═════ Entries supplied

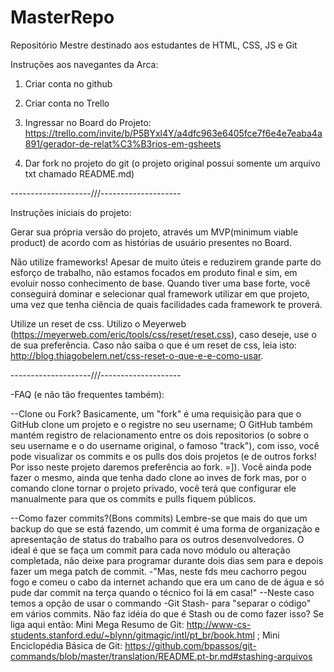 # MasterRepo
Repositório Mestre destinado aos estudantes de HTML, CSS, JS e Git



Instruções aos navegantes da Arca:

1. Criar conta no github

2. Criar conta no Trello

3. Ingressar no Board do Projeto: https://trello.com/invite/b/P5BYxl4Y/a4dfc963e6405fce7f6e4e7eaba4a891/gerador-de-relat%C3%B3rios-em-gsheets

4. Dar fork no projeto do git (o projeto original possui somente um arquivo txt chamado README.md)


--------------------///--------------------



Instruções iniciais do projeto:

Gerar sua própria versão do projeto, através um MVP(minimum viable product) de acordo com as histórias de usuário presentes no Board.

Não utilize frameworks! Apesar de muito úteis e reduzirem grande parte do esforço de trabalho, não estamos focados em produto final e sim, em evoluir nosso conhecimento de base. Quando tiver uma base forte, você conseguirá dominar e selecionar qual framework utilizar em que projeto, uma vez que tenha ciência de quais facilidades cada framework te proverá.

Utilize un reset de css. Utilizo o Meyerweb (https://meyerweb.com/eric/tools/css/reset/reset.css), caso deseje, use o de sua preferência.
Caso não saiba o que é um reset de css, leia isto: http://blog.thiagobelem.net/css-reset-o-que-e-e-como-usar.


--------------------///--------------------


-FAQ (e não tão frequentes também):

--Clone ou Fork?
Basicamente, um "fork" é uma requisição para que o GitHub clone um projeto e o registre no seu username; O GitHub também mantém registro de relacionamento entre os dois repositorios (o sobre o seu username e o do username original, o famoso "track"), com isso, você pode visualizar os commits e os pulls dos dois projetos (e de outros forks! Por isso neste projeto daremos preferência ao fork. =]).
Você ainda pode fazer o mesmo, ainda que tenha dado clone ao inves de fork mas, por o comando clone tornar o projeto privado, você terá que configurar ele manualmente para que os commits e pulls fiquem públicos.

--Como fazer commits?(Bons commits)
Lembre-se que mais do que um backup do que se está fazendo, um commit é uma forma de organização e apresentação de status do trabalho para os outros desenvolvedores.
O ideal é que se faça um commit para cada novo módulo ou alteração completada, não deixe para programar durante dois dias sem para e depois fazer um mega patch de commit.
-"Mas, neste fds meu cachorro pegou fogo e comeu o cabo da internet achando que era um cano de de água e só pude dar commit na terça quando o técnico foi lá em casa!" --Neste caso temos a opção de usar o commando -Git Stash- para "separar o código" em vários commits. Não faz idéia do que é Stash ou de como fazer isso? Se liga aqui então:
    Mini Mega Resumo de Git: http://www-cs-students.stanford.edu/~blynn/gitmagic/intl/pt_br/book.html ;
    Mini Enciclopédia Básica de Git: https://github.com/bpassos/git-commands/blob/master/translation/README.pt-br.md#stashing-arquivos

══════════

**Work request:** Give an exact copy of the data, and omit any pictures it holds.

**Solution to this task:**
 # MasterRepo
Repositório Mestre destinado aos estudantes de HTML, CSS, JS e Git



Instruções aos navegantes da Arca:

1. Criar conta no github

2. Criar conta no Trello

3. Ingressar no Board do Projeto: https://trello.com/invite/b/P5BYxl4Y/a4dfc963e6405fce7f6e4e7eaba4a891/gerador-de-relat%C3%B3rios-em-gsheets

4. Dar fork no projeto do git (o projeto original possui somente um arquivo txt chamado README.md)


--------------------///--------------------



Instruções iniciais do projeto:

Gerar sua própria versão do projeto, através um MVP(minimum viable product) de acordo com as histórias de usuário presentes no Board.

Não utilize frameworks! Apesar de muito úteis e reduzirem grande parte do esforço de trabalho, não estamos focados em produto final e sim, em evoluir nosso conhecimento de base. Quando tiver uma base forte, você conseguirá dominar e selecionar qual framework utilizar em que projeto, uma vez que tenha ciência de quais facilidades cada framework te proverá.

Utilize un reset de css. Utilizo o Meyerweb (https://meyerweb.com/eric/tools/css/reset/reset.css), caso deseje, use o de sua preferência.
Caso não saiba o que é um reset de css, leia isto: http://blog.thiagobelem.net/css-reset-o-que-e-e-como-usar.


--------------------///--------------------


-FAQ (e não tão frequentes também):

--Clone ou Fork?
Basicamente, um "fork" é uma requisição para que o GitHub clone um projeto e o registre no seu username; O GitHub também mantém registro de relacionamento entre os dois repositorios (o sobre o seu username e o do username original, o famoso "track"), com isso, você pode visualizar os commits e os pulls dos dois projetos (e de outros forks! Por isso neste projeto daremos preferência ao fork. =]).
Você ainda pode fazer o mesmo, ainda que tenha dado clone ao inves de fork mas, por o comando clone tornar o projeto privado, você terá que configurar ele manualmente para que os commits e pulls fiquem públicos.

--Como fazer commits?(Bons commits)
Lembre-se que mais do que um backup do que se está fazendo, um commit é uma forma de organização e apresentação de status do trabalho para os outros desenvolvedores.
O ideal é que se faça um commit para cada novo módulo ou alteração completada, não deixe para programar durante dois dias sem para e depois fazer um mega patch de commit.
-"Mas, neste fds meu cachorro pegou fogo e comeu o cabo da internet achando que era um cano de de água e só pude dar commit na terça quando o técnico foi lá em casa!" --Neste caso temos a opção de usar o commando -Git Stash- para "separar o código" em vários commits. Não faz idéia do que é Stash ou de como fazer isso? Se liga aqui então:
    Mini Mega Resumo de Git: http://www-cs-students.stanford.edu/~blynn/gitmagic/intl/pt_br/book.html ;
    Mini Enciclopédia Básica de Git: https://github.com/bpassos/git-commands/blob/master/translation/README.pt-br.md#stashing-arquivos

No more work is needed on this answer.